Johnny Culbreath

No. 72
- Position: Offensive tackle

Personal information
- Born: May 18, 1988 (age 38) Monroe, Georgia, U.S.
- Listed height: 6 ft 5 in (1.96 m)
- Listed weight: 322 lb (146 kg)

Career information
- High school: Monroe
- College: South Carolina State
- NFL draft: 2011: 7th round, 209th overall pick

Career history
- Detroit Lions (2011–2012);
- Stats at Pro Football Reference

= Johnny Culbreath =

American football player (born 1988)

Johnny Culbreath (born May 18, 1988) is an American former professional football offensive tackle. He was selected by the Detroit Lions in the seventh round of the 2011 NFL draft. He played college football at South Carolina State.

==Early life==
Leshoure attended Monroe Area High School in Monroe, Georgia. He earned all-region honors as a football player, and chose to continue his career at South Carolina State.
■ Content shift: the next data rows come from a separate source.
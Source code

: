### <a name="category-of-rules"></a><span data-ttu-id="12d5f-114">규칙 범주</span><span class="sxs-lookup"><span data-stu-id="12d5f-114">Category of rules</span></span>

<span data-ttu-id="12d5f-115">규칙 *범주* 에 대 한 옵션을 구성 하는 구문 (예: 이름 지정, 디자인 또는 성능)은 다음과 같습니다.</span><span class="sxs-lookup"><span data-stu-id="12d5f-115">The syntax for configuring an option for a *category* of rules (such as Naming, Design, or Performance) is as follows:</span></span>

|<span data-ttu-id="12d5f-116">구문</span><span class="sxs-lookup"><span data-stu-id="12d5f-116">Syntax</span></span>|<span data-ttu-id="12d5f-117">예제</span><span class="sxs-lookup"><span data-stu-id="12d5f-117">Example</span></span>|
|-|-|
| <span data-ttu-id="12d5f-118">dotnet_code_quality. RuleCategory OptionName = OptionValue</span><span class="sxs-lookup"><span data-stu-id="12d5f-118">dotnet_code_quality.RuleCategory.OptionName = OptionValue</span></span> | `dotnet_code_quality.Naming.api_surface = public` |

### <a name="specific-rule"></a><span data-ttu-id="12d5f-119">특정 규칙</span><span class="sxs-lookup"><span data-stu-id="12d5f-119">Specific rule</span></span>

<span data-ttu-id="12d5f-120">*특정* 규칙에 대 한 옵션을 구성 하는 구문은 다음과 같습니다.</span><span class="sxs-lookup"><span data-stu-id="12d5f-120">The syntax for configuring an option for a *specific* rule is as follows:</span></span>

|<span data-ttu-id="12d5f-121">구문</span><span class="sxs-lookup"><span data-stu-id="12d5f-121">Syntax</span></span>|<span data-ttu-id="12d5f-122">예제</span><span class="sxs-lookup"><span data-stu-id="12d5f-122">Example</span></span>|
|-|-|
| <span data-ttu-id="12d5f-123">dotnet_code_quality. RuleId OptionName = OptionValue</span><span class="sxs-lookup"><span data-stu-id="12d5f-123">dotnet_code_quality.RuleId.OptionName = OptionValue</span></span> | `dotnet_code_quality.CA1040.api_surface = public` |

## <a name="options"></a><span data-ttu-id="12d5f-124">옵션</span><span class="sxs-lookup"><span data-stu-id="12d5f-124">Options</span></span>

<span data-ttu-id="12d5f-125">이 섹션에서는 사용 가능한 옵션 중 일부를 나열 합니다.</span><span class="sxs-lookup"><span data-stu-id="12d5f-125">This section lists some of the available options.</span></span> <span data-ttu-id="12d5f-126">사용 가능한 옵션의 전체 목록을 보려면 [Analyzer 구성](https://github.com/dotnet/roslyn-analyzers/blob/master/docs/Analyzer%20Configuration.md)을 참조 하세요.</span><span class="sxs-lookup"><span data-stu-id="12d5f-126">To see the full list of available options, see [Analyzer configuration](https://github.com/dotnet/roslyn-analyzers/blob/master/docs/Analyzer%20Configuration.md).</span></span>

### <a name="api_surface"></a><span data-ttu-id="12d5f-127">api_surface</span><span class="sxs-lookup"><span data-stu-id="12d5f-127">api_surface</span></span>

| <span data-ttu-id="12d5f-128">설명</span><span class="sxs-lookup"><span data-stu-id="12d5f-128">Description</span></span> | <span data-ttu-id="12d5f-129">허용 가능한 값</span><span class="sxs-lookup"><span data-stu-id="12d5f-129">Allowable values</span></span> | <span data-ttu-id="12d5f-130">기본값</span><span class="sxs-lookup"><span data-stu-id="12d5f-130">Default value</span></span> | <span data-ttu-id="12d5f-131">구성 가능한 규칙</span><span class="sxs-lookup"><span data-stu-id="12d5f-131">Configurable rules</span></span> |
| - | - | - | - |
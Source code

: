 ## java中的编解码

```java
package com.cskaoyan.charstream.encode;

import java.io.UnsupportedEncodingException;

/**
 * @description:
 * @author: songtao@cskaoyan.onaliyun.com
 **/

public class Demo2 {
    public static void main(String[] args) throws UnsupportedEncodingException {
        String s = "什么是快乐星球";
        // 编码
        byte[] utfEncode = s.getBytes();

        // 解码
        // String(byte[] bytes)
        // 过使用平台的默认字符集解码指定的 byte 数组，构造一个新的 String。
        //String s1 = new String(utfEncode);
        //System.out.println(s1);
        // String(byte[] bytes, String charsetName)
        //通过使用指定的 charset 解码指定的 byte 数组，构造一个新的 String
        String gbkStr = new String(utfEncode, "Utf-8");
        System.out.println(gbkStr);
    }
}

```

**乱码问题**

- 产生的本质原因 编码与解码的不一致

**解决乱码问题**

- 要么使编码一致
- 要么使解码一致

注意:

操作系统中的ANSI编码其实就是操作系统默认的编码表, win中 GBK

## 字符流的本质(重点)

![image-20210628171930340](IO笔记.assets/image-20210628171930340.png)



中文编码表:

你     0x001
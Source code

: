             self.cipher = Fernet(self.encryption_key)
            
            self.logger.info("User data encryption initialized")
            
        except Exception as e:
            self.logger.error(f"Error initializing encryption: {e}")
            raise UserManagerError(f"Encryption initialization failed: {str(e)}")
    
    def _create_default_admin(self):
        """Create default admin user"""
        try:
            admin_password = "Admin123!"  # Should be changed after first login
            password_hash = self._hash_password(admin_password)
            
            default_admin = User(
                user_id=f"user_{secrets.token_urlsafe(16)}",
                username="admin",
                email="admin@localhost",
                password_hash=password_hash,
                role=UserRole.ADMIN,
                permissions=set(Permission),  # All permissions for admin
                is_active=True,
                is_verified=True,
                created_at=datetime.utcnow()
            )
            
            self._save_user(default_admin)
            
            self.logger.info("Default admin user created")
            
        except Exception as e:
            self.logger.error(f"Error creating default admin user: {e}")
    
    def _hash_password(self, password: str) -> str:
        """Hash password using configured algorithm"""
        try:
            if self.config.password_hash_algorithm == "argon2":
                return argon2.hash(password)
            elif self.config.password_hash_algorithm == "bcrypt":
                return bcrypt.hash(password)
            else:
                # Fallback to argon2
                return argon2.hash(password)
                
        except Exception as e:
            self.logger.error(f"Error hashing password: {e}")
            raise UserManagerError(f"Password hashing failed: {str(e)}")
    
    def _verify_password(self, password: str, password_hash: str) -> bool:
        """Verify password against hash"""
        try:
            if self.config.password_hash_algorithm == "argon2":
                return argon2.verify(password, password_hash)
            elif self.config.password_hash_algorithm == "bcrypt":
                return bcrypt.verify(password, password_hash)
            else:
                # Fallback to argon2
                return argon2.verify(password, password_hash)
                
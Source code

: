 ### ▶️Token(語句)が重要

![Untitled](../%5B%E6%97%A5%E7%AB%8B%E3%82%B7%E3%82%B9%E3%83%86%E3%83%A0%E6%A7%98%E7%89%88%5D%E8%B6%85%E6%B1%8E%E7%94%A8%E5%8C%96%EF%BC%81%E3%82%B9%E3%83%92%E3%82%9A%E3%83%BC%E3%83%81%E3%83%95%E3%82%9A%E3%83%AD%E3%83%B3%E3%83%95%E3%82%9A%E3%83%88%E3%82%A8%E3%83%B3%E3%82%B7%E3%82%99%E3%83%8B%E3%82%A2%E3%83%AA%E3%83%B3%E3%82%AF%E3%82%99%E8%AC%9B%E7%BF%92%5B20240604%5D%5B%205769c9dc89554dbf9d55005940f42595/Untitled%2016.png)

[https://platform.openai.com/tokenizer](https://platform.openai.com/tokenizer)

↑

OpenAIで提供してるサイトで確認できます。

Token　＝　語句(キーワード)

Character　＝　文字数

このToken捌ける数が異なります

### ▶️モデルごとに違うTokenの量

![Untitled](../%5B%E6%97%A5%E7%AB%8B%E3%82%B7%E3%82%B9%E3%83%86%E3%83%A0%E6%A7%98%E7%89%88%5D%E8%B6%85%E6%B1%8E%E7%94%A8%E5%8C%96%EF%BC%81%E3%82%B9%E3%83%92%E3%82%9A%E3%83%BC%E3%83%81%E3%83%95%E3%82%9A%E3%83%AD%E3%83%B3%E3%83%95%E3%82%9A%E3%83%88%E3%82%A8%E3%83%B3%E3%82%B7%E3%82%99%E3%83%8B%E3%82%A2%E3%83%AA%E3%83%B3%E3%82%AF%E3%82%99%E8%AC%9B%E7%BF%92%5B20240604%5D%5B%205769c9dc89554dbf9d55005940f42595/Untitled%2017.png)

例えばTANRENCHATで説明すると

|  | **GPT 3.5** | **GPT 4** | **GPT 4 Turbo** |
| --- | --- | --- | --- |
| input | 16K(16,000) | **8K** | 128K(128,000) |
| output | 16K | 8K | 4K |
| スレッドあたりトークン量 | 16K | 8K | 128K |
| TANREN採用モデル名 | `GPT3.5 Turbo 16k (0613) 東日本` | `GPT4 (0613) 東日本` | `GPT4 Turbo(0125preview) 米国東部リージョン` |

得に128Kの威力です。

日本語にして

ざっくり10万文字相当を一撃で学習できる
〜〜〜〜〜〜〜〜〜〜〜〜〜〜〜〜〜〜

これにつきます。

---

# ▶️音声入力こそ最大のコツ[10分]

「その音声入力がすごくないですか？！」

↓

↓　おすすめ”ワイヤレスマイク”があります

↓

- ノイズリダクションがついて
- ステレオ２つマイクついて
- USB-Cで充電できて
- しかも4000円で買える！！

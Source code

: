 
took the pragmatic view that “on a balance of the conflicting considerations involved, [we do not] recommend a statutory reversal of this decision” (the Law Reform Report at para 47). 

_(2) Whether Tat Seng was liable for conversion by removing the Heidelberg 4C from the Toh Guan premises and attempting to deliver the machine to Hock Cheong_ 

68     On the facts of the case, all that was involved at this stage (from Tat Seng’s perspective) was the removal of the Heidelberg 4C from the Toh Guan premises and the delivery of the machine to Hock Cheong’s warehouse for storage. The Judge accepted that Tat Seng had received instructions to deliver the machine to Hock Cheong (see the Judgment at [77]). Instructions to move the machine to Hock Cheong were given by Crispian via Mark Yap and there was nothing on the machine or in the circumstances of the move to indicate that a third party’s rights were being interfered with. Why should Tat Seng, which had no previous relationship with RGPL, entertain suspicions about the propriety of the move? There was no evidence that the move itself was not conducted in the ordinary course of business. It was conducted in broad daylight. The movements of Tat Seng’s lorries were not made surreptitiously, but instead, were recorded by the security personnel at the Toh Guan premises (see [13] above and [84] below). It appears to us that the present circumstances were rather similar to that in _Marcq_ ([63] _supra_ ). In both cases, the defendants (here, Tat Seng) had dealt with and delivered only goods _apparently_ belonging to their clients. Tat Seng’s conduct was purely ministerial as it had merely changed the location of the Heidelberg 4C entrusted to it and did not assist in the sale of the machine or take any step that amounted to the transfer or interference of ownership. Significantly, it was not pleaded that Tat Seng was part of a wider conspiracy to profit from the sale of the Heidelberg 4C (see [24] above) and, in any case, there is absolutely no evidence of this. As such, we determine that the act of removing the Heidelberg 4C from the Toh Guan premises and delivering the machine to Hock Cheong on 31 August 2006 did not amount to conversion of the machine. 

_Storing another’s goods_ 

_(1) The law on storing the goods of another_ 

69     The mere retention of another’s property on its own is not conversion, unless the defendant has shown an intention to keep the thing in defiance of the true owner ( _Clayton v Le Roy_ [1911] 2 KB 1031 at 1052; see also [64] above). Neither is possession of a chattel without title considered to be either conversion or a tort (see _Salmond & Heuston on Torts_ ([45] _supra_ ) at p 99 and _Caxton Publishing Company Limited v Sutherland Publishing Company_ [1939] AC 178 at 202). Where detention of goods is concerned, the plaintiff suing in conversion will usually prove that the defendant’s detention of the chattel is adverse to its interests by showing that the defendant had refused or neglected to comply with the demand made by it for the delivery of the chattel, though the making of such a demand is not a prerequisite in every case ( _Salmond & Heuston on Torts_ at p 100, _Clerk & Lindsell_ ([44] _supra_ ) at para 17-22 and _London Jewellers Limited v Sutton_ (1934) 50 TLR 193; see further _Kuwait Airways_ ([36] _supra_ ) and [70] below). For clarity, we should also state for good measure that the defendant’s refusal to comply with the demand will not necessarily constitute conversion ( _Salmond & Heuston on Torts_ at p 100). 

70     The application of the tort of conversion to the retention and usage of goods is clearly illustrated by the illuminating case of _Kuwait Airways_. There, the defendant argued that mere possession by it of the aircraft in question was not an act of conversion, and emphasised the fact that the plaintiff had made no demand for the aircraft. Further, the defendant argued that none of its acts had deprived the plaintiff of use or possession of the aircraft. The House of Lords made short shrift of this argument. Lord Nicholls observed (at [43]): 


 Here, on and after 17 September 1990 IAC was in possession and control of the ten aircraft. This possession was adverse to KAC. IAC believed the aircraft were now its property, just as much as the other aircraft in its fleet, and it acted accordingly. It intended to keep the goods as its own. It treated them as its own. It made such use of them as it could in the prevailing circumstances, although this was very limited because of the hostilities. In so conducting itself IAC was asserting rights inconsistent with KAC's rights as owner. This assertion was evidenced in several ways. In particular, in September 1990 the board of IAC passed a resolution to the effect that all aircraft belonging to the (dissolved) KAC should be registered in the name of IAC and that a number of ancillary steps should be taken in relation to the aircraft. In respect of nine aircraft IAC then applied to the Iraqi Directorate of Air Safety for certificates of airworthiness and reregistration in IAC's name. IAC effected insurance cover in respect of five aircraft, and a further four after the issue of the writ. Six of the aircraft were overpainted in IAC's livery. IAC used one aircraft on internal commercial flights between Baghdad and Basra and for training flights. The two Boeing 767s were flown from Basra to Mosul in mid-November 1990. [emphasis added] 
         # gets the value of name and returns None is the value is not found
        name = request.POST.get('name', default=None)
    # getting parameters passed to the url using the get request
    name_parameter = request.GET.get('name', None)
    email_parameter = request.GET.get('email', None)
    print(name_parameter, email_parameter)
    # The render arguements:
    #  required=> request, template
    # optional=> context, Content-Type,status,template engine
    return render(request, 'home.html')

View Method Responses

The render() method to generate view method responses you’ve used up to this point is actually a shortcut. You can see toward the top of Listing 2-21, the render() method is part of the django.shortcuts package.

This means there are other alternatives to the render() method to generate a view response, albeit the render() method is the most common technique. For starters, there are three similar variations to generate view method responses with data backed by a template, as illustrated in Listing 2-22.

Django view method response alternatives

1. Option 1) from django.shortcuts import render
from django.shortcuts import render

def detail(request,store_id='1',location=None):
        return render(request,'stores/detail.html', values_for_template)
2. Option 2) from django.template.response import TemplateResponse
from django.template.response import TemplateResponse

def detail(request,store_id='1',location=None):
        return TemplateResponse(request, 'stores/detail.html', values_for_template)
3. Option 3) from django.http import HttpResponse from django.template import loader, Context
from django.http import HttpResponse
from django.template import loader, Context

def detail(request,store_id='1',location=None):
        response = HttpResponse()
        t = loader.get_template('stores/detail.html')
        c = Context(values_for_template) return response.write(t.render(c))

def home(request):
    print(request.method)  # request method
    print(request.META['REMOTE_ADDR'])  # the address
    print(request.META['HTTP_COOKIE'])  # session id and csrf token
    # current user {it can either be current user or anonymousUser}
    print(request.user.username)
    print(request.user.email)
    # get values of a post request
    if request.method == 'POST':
Culbreath was also a state champion in wrestling.

==College career==
Culbreath was a four-year starter on the South Carolina State team, starting all but three games over the course of his collegiate career. Prior to his senior season in 2010, Culbreath received several preseason awards and was named one of the team's captains. A three-time FCS third-team All-American, Culbreath was an NFL draft prospect after the conclusion of his senior year.

Culbreath graduated from South Carolina State with a bachelor's degree in Industrial Technology.

==Professional career==
Culbreath was taken with the 209th overall pick in the seventh round of the 2011 NFL draft by the Detroit Lions. On September 3, 2011, Culbreath was placed on injured reserve with an undisclosed illness, where he spent the rest of the season. After the season, Culbreath revealed to the Detroit Free Press, that it was due to a recurrence of high blood pressure during training camp.

On January 23, 2012, Culbreath was arrested for simple possession of marijuana at a hotel in Orangeburg, S.C.

On July 24, 2012, Culbreath was released by the team after losing a training camp roster battle to Jason Curtis Fox and Corey Hilliard. During his brief professional career, Culbreath never played in an NFL game.